◆ What is being asked ◆
Go through the data below and return each line containing the word "find".

◆ Exercise material ◆
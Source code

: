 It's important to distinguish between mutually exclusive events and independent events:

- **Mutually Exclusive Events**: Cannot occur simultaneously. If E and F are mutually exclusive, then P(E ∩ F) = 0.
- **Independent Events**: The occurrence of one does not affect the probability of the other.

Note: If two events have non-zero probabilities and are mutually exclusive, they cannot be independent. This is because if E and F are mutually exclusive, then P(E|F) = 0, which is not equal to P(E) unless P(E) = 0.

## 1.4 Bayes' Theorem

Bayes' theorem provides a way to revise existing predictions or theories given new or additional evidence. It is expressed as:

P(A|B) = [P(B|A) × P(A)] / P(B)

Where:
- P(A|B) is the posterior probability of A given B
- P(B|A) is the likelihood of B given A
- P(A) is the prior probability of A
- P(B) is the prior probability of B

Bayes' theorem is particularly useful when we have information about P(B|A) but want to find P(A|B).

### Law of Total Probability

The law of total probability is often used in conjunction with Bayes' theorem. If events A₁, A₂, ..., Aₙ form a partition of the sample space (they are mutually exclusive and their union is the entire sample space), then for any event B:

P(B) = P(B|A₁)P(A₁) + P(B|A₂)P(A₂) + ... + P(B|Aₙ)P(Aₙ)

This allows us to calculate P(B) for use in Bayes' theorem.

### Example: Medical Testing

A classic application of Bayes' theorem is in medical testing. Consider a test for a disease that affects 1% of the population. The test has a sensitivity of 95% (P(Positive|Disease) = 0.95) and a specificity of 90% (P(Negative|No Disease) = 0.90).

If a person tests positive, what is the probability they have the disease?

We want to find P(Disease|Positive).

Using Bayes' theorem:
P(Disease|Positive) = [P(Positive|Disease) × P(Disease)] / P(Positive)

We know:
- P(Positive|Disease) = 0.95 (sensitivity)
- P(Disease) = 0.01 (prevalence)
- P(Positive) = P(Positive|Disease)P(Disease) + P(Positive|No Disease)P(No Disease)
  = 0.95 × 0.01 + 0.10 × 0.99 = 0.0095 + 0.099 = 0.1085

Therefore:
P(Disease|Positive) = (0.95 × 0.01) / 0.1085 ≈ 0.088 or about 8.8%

◆ Answer below ◆
Bayes' theorem is particularly useful when we have information about P(B|A) but want to find P(A|B).
We want to find P(Disease|Positive).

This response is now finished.